What makes one want to buy a broken-down bodega and transform it into a successful business–especially when you already have one? “It was a piece of junk when we got it,” Jahangir Kabir says. “The ceiling was falling down, the floor was messed up, the shelves were smelly, stinky.” And why wouldn’t they be? There was thirty-five years of dirt there. There were expired foods from 2006.
Kabir manages International Convenience in Cambridge MA for his sister Nenufar Jasmine (a silent owner who rarely visits the store). The two of them purchased it when the previous owner no longer wanted it, about the same time as Kabir was struggling to keep his gentrifying landlord from evicting him from his current store. For more about this story, see Fighting for a Bodega.

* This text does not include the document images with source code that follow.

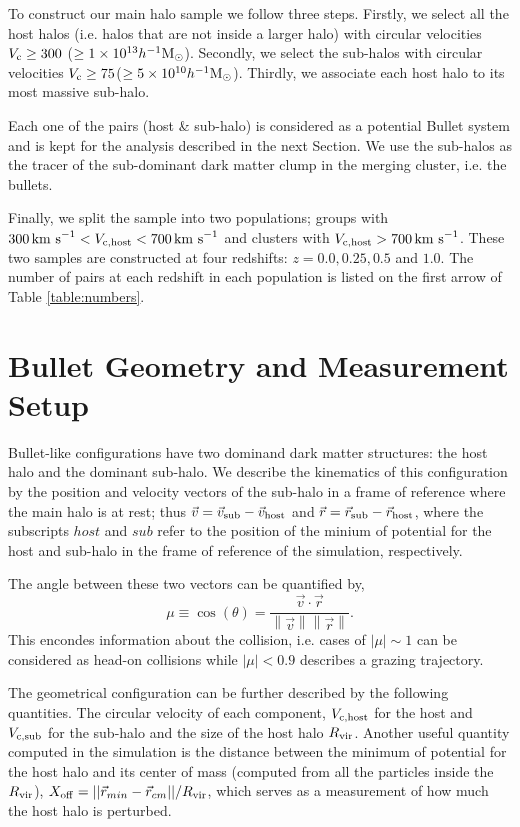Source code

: \documentclass{emulateapj}
\newcommand{\hMsun}{{\ifmmode{h^{-1}{\rm {M_{\odot}}}}\else{$h^{-1}{\rm{M_{\odot}}}$}\fi}}
\newcommand{\kms}{{\ifmmode{{\mathrm{\,km\ s}^{-1}}}\else{\,km~s$^{-1}$}\fi}}
\begin{document}
To construct our main halo sample we follow three
steps. Firstly, we select all the host halos (i.e. halos that are not
inside a larger halo) with circular velocities $V_{\rm c}\geq 300$\kms
($\geq 1\times 10^{13} \hMsun$). Secondly, we select the sub-halos with
circular velocities $V_{\rm c}\geq 75$\kms ($\geq 5\times
10^{10}\hMsun$). Thirdly, we associate each host halo to its most
massive sub-halo. 


Each one of the pairs (host \& sub-halo) is considered as a
potential Bullet system and is kept for the analysis described in the
next Section. We use the sub-halos as the tracer of the sub-dominant
dark matter clump in the merging cluster, i.e. the bullets.  


Finally, we split the sample into two  populations; groups with
$300\kms < V_{\rm c, host}<700\kms$ and clusters with $V_{\rm
  c,host}>700\kms$. These two samples are constructed at four redshifts:
$z=0.0, 0.25, 0.5$ and $1.0$.  The number of pairs at each redshift in
each population is listed on the first arrow of Table
\ref{table:numbers}. 



\section{Bullet Geometry and Measurement Setup}
\label{sec:setup}

Bullet-like configurations have two dominand dark matter structures:
the host halo and the dominant sub-halo. We describe the kinematics of this configuration by the 
position and velocity vectors of the sub-halo in a frame of reference
where the main halo is at rest; thus
$\vec{v{}}=\vec{v}_{\rm sub}-\vec{v}_{\rm host}$ and
$\vec{r{}}=\vec{r}_{\rm sub}-\vec{r}_{\rm host}$, where the subscripts $host$
and $sub$ refer to the position of the minium of potential for the
host and sub-halo in the frame of reference of the simulation, respectively.  

The angle between these two vectors can be quantified by, 
\begin{equation}
  \mu\equiv
  \cos(\theta)=\frac{\vec{v{}}\cdotp{}\vec{r}}{\left\|\vec{v}{}\right\|
    \left\|\vec{r}\right\|} .
 \end{equation} 
%
This encondes information about the collision, i.e. cases of
$|\mu|\sim 1$ can be considered as head-on collisions while
$|\mu|< 0.9$ describes a grazing trajectory.  

The geometrical configuration can be further described by the
following quantities. The circular velocity of each component, $V_{\rm
  c,host}$ for the host and $V_{\rm c, sub}$ for the sub-halo and the
size of the host halo $R_{\rm vir}$. Another useful quantity computed
in the simulation is the distance between the minimum of potential for
the host halo and its center of mass (computed from all the particles
inside the $R_{\rm vir}$), $X_{\rm off}=||\vec{r}_{min}-\vec{r}_{cm}||/R_{\rm vir}$, which serves as a
measurement of how much the host halo is perturbed. 
\end{document}
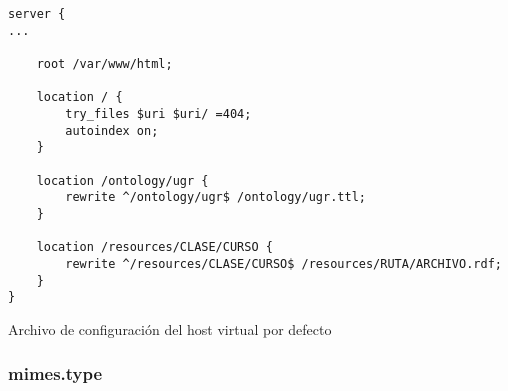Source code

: \bigskip
\begin{listing}[!ht]
\begin{verbatim}
server {
...

    root /var/www/html;
	
	location / {
		try_files $uri $uri/ =404;
		autoindex on;
	}
	
	location /ontology/ugr {
		rewrite ^/ontology/ugr$ /ontology/ugr.ttl;
	}
	
	location /resources/CLASE/CURSO {
		rewrite ^/resources/CLASE/CURSO$ /resources/RUTA/ARCHIVO.rdf;
	}
}
\end{verbatim}
\caption{Archivo de configuración del {\sf host virtual} por defecto}
\end{listing}

\subsubsection{mimes.type}


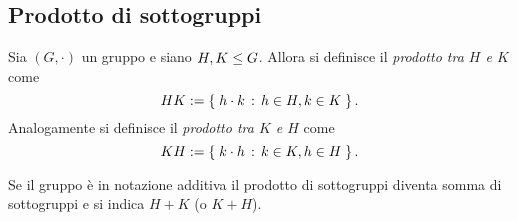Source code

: \subsection{Prodotto di sottogruppi}

\begin{definition}
    Sia $(G, \cdot)$ un gruppo e siano $H,K \leq G$. Allora si definisce il \emph{prodotto tra $H$ e $K$} come \begin{equation}
        HK := \left\{\;h\cdot k \,:\, h \in H, k \in K\;\right\}.
    \end{equation} Analogamente si definisce il \emph{prodotto tra $K$ e $H$} come \begin{equation}
        KH := \left\{\;k \cdot h \,:\, k \in K, h \in H\;\right\}.
    \end{equation}
\end{definition}

\begin{remark}
    Se il gruppo è in notazione additiva il prodotto di sottogruppi diventa somma di sottogruppi e si indica $H + K$ (o $K + H$).
\end{remark}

It was originally called El Colosso Market. I visited it before Mr. Kabir owned it, because I was intrigued by the dilapidated facade and wanted to interview the Bengali owner. He had such trouble with English that we couldn’t communicate, so I reluctantly abandoned my plan. “He is not much of a business man,” added Kabir. “He just didn’t know how to run a convenience store.” According to Mr. Kabir, he even had trouble communicating in his native language. There were rumors he had been in prison.
Unlike at Well Foods Plus, which serves buyers of halāl (orthodox Muslim) food & drink, International Convenience caters to a Latino and Haitian-American clientele. Mr. Kabir designed the facade himself, without a bodega designer. (Yes, such jobs exist.)